(Saved data entries)
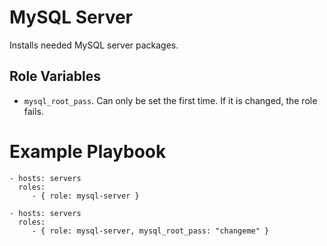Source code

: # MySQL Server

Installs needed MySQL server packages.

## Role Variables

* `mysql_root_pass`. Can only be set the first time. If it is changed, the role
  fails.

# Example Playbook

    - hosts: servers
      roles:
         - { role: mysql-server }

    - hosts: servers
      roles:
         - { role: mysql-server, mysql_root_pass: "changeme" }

What is needed:
Output all of the data exactly as it stands, minus any images.

Solution to the exercise:
Source code

: # MySQL Server

Installs needed MySQL server packages.

## Role Variables

* `mysql_root_pass`. Can only be set the first time. If it is changed, the role
  fails.

# Example Playbook

    - hosts: servers
      roles:
         - { role: mysql-server }

    - hosts: servers
      roles:
         - { role: mysql-server, mysql_root_pass: "changeme" }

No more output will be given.